◆ **Work instruction**
Please return every line of the records below that contains the word "winehq".

—————

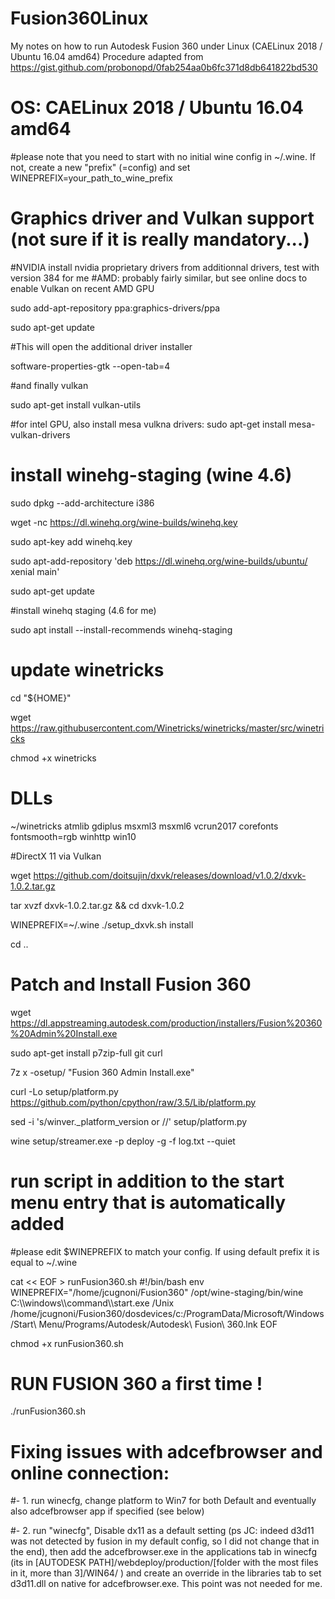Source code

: # Fusion360Linux

My notes on how to run Autodesk Fusion 360 under Linux (CAELinux 2018 / Ubuntu 16.04 amd64)
Procedure adapted from https://gist.github.com/probonopd/0fab254aa0b6fc371d8db641822bd530

# OS: CAELinux 2018 / Ubuntu 16.04 amd64

#please note that you need to start with no initial wine config in ~/.wine. If not, create a new "prefix" (=config) and set WINEPREFIX=your_path_to_wine_prefix

# Graphics driver and Vulkan support (not sure if it is really mandatory...)

#NVIDIA install nvidia proprietary drivers from additionnal drivers, test with version 384 for me 
#AMD: probably fairly similar, but see online docs to enable Vulkan on recent AMD GPU

sudo add-apt-repository ppa:graphics-drivers/ppa

sudo apt-get update

#This will open the additional driver installer

software-properties-gtk --open-tab=4

#and finally vulkan

sudo apt-get install vulkan-utils

#for intel GPU, also install mesa vulkna drivers:
sudo apt-get install mesa-vulkan-drivers 

# install winehg-staging (wine 4.6)

sudo dpkg --add-architecture i386 

wget -nc https://dl.winehq.org/wine-builds/winehq.key

sudo apt-key add winehq.key

sudo apt-add-repository 'deb https://dl.winehq.org/wine-builds/ubuntu/ xenial main' 

sudo apt-get update

#install winehq staging (4.6 for me)

sudo apt install --install-recommends winehq-staging      

# update winetricks

cd "${HOME}"

wget  https://raw.githubusercontent.com/Winetricks/winetricks/master/src/winetricks

chmod +x winetricks


# DLLs

~/winetricks atmlib gdiplus msxml3 msxml6 vcrun2017 corefonts fontsmooth=rgb winhttp win10

#DirectX 11 via Vulkan

wget https://github.com/doitsujin/dxvk/releases/download/v1.0.2/dxvk-1.0.2.tar.gz

tar xvzf dxvk-1.0.2.tar.gz && cd dxvk-1.0.2

WINEPREFIX=~/.wine ./setup_dxvk.sh install

cd ..

# Patch and Install Fusion 360

wget https://dl.appstreaming.autodesk.com/production/installers/Fusion%20360%20Admin%20Install.exe

sudo apt-get install p7zip-full git curl

7z x -osetup/ "Fusion 360 Admin Install.exe"

curl -Lo setup/platform.py https://github.com/python/cpython/raw/3.5/Lib/platform.py

sed -i 's/winver._platform_version or //' setup/platform.py

wine setup/streamer.exe -p deploy -g -f log.txt --quiet

# run script in addition to the start menu entry that is automatically added

#please edit $WINEPREFIX to match your config. If using default prefix it is equal to ~/.wine

cat << EOF > runFusion360.sh
#!/bin/bash
env WINEPREFIX="/home/jcugnoni/Fusion360" /opt/wine-staging/bin/wine C:\\\\windows\\\\command\\\\start.exe /Unix /home/jcugnoni/Fusion360/dosdevices/c:/ProgramData/Microsoft/Windows/Start\ Menu/Programs/Autodesk/Autodesk\ Fusion\ 360.lnk
EOF

chmod +x runFusion360.sh

# RUN FUSION 360 a first time !

./runFusion360.sh

# Fixing issues with adcefbrowser and online connection:

#- 1. run winecfg, change platform to Win7 for both Default and eventually also adcefbrowser app if specified (see below)

#- 2. run "winecfg", Disable dx11 as a default setting (ps JC: indeed d3d11 was not detected by fusion in my default config, so I did not change that in the end), then add the adcefbrowser.exe in the applications tab in winecfg (its in [AUTODESK PATH]/webdeploy/production/[folder with the most files in it, more than 3]/WIN64/ ) and create an override in the libraries tab to set d3d11.dll on native for adcefbrowser.exe. This point was not needed for me.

—————

◆ **Answer to the problem**
wget -nc https://dl.winehq.org/wine-builds/winehq.key
sudo apt-key add winehq.key
sudo apt-add-repository 'deb https://dl.winehq.org/wine-builds/ubuntu/ xenial main' 
#install winehq staging (4.6 for me)
sudo apt install --install-recommends winehq-staging      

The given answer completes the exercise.